INSTRUCTIONS TO FOLLOW = With the first line as the start and the line containing "Attributes can be of" as the end, write out every line of the records exactly.

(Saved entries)

□ □ □ □ □

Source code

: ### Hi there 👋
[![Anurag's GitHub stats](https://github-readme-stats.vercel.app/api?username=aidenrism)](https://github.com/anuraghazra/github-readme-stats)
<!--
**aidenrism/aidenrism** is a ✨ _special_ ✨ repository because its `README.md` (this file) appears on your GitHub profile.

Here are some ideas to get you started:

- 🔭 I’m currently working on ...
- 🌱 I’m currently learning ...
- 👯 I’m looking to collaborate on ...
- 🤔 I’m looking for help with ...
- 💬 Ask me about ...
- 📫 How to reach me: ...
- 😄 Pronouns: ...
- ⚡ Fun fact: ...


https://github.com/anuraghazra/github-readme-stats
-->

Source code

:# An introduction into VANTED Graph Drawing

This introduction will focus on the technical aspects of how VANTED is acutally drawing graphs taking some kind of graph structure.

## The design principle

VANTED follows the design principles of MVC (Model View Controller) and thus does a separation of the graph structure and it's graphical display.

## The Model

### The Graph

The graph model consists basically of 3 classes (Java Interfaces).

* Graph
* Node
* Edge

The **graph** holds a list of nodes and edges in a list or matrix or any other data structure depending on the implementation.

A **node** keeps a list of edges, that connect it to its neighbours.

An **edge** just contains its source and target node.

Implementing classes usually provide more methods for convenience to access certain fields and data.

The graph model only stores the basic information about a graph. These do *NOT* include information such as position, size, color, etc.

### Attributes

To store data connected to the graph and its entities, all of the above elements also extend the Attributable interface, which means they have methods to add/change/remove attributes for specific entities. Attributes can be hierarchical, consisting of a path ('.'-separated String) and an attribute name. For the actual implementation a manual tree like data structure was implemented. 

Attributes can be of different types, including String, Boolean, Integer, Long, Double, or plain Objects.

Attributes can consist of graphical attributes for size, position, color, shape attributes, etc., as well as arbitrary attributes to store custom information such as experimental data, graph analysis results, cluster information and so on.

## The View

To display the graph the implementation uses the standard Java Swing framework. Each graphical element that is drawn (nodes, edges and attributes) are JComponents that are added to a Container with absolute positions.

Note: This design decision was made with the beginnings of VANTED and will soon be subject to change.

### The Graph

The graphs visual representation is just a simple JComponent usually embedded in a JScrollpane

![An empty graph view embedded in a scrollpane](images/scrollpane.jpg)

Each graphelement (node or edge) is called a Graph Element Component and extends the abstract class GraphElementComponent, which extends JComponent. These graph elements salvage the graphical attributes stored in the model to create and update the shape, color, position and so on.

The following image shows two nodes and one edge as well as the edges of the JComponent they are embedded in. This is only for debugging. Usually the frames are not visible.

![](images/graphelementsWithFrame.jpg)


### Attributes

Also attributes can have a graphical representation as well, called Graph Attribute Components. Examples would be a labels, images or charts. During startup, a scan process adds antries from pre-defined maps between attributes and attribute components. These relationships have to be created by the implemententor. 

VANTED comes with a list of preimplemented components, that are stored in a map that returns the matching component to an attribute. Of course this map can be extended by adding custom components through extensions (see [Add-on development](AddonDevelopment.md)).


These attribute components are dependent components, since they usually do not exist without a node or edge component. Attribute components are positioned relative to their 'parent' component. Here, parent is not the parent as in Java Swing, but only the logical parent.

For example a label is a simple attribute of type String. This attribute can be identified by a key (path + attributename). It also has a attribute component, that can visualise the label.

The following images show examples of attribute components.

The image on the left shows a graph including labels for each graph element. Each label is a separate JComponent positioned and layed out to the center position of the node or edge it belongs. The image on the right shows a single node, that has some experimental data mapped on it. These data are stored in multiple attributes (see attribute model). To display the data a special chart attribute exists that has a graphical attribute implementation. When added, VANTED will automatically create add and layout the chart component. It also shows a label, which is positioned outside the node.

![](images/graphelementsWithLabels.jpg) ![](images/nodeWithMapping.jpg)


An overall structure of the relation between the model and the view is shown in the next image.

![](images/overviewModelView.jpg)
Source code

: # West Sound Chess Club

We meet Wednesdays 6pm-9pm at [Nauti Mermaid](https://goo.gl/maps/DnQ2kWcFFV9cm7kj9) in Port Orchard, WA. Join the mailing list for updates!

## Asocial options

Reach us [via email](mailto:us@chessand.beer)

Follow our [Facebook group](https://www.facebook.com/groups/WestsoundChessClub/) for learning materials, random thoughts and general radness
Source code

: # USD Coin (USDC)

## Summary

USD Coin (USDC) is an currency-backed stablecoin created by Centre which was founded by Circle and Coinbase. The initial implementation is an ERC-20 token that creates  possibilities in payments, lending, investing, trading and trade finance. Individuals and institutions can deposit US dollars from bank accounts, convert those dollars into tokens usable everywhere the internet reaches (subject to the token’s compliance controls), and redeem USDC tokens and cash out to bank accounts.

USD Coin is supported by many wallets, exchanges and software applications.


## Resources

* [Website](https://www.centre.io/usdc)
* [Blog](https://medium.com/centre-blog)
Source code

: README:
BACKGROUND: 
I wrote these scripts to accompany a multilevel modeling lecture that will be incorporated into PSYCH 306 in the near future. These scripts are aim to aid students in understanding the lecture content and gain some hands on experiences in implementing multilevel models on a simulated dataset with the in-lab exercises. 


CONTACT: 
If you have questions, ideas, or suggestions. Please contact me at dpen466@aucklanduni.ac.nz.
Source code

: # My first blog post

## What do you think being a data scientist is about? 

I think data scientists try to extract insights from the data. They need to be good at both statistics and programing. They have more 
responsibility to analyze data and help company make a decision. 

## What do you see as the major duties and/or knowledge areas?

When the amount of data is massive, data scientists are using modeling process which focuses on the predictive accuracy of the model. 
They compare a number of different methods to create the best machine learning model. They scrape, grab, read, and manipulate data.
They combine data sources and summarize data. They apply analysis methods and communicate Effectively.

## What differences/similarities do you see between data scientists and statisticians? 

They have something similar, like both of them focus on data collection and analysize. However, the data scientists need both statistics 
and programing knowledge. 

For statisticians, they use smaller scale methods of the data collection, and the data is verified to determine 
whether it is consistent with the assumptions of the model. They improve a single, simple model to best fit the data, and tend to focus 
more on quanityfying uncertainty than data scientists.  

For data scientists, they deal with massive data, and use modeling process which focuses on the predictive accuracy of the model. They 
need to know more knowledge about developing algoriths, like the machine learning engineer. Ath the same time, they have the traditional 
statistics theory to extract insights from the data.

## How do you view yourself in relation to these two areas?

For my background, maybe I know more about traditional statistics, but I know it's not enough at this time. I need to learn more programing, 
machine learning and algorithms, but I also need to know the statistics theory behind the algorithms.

□ □ □ □ □

SOLUTION =
Source code

: ### Hi there 👋
[![Anurag's GitHub stats](https://github-readme-stats.vercel.app/api?username=aidenrism)](https://github.com/anuraghazra/github-readme-stats)
<!--
**aidenrism/aidenrism** is a ✨ _special_ ✨ repository because its `README.md` (this file) appears on your GitHub profile.

Here are some ideas to get you started:

- 🔭 I’m currently working on ...
- 🌱 I’m currently learning ...
- 👯 I’m looking to collaborate on ...
- 🤔 I’m looking for help with ...
- 💬 Ask me about ...
- 📫 How to reach me: ...
- 😄 Pronouns: ...
- ⚡ Fun fact: ...


https://github.com/anuraghazra/github-readme-stats
-->

Source code

:# An introduction into VANTED Graph Drawing

This introduction will focus on the technical aspects of how VANTED is acutally drawing graphs taking some kind of graph structure.

## The design principle

VANTED follows the design principles of MVC (Model View Controller) and thus does a separation of the graph structure and it's graphical display.

## The Model

### The Graph

The graph model consists basically of 3 classes (Java Interfaces).

* Graph
* Node
* Edge

The **graph** holds a list of nodes and edges in a list or matrix or any other data structure depending on the implementation.

A **node** keeps a list of edges, that connect it to its neighbours.

An **edge** just contains its source and target node.

Implementing classes usually provide more methods for convenience to access certain fields and data.

The graph model only stores the basic information about a graph. These do *NOT* include information such as position, size, color, etc.

### Attributes

To store data connected to the graph and its entities, all of the above elements also extend the Attributable interface, which means they have methods to add/change/remove attributes for specific entities. Attributes can be hierarchical, consisting of a path ('.'-separated String) and an attribute name. For the actual implementation a manual tree like data structure was implemented. 

Attributes can be of different types, including String, Boolean, Integer, Long, Double, or plain Objects.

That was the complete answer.